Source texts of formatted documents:

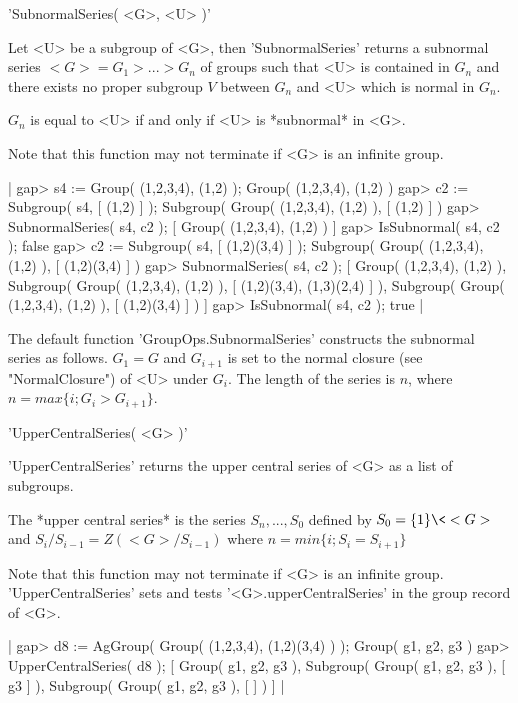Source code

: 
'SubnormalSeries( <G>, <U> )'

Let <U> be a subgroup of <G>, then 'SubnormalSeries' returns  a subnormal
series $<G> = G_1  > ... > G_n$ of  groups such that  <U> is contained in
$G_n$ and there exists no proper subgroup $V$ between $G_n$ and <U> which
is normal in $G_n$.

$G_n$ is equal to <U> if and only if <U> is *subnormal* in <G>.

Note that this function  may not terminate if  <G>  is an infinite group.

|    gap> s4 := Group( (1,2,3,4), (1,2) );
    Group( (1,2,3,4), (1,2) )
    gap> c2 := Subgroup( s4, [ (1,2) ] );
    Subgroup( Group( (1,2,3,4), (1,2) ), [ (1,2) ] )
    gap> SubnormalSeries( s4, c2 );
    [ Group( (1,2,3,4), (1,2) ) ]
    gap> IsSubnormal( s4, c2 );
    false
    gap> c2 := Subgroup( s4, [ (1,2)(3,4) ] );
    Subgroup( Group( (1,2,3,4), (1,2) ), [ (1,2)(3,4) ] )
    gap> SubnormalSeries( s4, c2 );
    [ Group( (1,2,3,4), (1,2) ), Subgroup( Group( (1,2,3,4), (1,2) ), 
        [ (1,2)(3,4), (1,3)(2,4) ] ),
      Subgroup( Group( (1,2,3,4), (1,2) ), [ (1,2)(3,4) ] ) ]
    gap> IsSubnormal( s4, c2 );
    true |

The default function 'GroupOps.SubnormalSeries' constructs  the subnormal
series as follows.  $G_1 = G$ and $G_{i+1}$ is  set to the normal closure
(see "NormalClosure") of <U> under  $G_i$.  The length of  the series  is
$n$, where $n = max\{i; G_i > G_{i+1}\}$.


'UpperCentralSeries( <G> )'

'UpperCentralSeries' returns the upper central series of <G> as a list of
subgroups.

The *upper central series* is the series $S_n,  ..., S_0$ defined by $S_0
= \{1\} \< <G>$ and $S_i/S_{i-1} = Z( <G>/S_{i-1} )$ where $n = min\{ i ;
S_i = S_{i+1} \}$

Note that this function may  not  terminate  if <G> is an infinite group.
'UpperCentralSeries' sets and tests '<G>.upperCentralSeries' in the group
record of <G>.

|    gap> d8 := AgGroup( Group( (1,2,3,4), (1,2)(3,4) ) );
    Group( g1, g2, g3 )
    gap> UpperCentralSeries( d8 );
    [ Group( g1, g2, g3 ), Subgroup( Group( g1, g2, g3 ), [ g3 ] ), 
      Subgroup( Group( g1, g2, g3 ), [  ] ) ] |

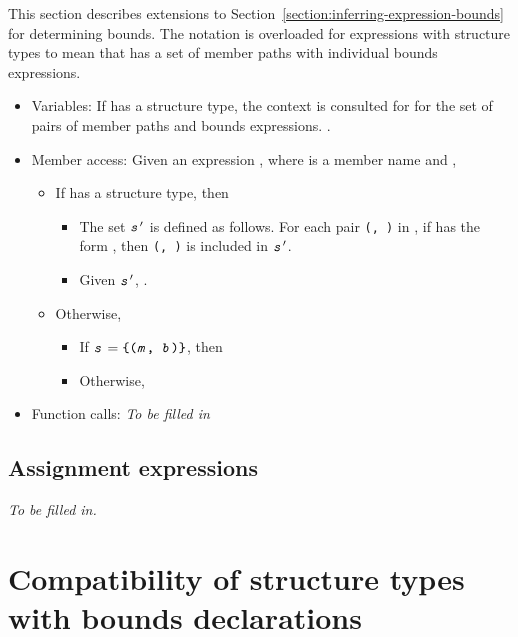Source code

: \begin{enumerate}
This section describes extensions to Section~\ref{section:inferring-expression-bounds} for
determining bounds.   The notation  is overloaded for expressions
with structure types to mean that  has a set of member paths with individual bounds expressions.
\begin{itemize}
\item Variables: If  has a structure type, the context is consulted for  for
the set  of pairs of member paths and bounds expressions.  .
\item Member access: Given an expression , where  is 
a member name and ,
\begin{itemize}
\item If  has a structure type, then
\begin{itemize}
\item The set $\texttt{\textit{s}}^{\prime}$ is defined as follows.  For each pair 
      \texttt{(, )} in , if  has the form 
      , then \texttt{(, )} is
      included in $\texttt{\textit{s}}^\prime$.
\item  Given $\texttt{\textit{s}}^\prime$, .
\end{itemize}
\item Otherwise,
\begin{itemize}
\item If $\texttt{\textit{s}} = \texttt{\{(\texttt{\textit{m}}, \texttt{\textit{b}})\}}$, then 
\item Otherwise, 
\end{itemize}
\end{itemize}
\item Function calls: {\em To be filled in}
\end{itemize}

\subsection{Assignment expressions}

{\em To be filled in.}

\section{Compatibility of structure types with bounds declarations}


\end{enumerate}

--

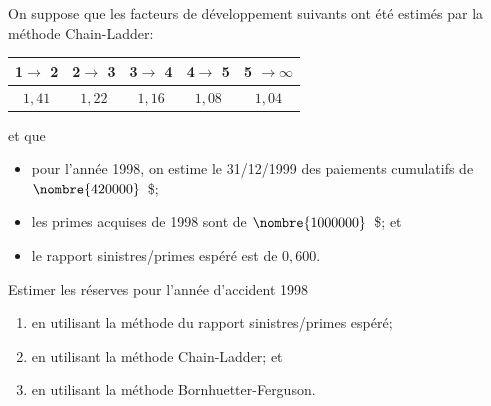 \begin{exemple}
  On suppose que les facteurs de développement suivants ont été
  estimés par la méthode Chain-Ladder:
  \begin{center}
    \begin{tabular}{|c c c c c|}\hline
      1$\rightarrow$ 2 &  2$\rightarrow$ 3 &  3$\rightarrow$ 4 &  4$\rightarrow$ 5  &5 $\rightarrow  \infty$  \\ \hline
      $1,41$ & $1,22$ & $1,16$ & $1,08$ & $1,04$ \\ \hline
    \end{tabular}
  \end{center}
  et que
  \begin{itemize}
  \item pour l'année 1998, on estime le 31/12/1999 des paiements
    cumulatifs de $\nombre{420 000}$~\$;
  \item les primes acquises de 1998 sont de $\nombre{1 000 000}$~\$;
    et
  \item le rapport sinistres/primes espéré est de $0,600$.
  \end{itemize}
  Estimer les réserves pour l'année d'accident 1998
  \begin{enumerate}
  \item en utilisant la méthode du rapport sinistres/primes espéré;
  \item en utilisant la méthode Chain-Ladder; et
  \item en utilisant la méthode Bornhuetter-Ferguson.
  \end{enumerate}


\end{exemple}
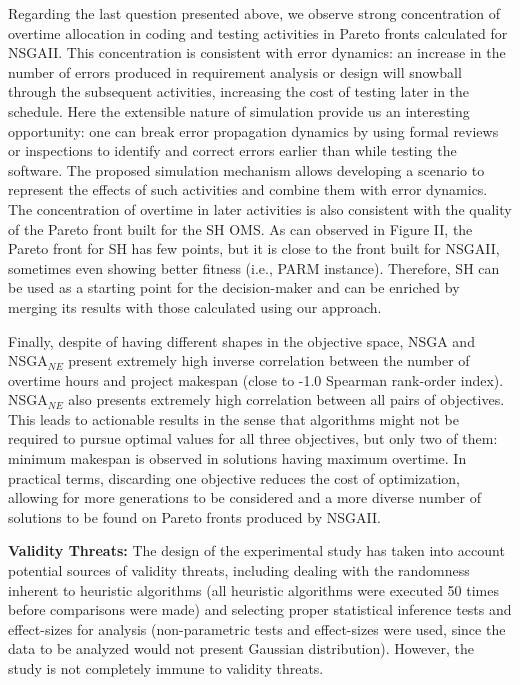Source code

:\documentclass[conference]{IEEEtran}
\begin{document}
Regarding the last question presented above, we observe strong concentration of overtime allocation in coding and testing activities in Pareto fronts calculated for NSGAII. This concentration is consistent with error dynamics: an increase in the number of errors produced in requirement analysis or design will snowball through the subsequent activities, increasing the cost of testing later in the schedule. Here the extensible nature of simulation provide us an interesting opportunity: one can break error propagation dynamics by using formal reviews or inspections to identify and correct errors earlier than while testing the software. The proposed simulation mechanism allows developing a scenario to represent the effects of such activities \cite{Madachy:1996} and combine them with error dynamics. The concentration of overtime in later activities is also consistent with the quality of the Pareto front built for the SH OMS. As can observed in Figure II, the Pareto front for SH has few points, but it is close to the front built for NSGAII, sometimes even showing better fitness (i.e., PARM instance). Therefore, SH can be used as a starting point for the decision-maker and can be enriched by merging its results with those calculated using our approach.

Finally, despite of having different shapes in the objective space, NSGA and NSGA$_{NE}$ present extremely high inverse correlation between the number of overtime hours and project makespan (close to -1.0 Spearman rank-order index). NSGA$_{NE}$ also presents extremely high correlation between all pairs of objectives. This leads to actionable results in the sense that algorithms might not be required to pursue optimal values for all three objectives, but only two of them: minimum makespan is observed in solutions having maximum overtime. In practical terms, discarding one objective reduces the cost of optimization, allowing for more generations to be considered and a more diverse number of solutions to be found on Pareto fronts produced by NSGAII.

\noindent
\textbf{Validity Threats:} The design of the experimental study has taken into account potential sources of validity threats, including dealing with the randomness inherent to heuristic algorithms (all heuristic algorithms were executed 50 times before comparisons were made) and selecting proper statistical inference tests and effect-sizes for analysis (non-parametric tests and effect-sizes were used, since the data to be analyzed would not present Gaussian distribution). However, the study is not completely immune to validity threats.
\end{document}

- Task item: Show all lines from the data that contain "sinistres".

- Your solution:
  \item le rapport sinistres/primes espéré est de $0,600$.
  \item en utilisant la méthode du rapport sinistres/primes espéré;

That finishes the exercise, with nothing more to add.